En un panorama global donde los grandes festivales a menudo funcionan como termómetros del mercado o correas de transmisión de estéticas globalizadas, el Festival del Nuevo Cine Latinoamericano se erige como un espacio de resistencia narrativa. Su programación es un ejercicio curatorial conscientemente político, que privilegia las películas que realizan un trabajo de excavación social.

No se busca solo el exotismo folclórico ni el drama humanitario despojado de contexto; se buscan obras que desentrañen las complejidades estructurales, que conecten el pasado colonial con el presente neoliberal, y que exploren la intimidad como un territorio donde también se libran batallas políticas.

Este festival defiende un cine que es herramienta de conocimiento y arma de lucha simbólica, un cine que se piensa desde el Sur y para el Sur, en abierta oposición a la homogenización que imponen los monopolios audiovisuales.

El príncipe de Nanawa, tanto un documental como una proeza artística y creativa.

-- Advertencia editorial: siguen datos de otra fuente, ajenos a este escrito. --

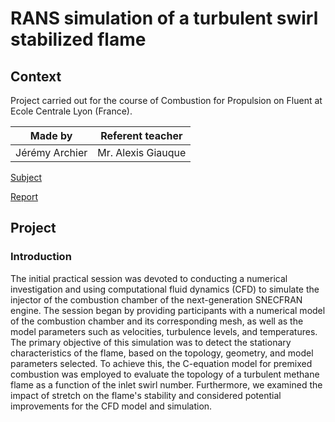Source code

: # RANS simulation of a turbulent swirl stabilized flame
## Context
Project carried out for the course of Combustion for Propulsion on Fluent at Ecole Centrale Lyon (France).

| Made by | Referent teacher | 
| ------------- |:-------------:|
| Jérémy Archier | Mr. Alexis Giauque |

[Subject](Report/Combustion_BE_Numerics_ressource_AG.pdf)

[Report](Report/Report_CombustionForPropulsion_PracticalSession1_Archier_Bourakkadi.pdf)


## Project
### Introduction
The initial practical session was devoted to conducting a numerical investigation and using computational fluid dynamics (CFD) to simulate the injector of the combustion chamber of the next-generation SNECFRAN engine. The session began by providing participants with a numerical model of the combustion chamber and its corresponding mesh, as well as the model parameters such as velocities, turbulence levels, and temperatures. The primary objective of this simulation was to detect the stationary characteristics of the flame, based on the topology, geometry, and model parameters selected. To achieve this, the C-equation model for premixed combustion was employed to evaluate the topology of a turbulent methane flame as a function of the inlet swirl number. Furthermore, we examined the impact of stretch on the flame's stability and considered potential improvements for the CFD model and simulation.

La documental “El príncipe de Nanawa”, de Clarisa Navas, en la muestra oficial del FINCL, encarna a la perfección este ideario. Su valor trasciende su ambición formal o su duración épica. Es una cartografía íntima de la frontera, no como línea abstracta, sino como espacio vital donde se negocian diariamente la identidad, la supervivencia y el afecto.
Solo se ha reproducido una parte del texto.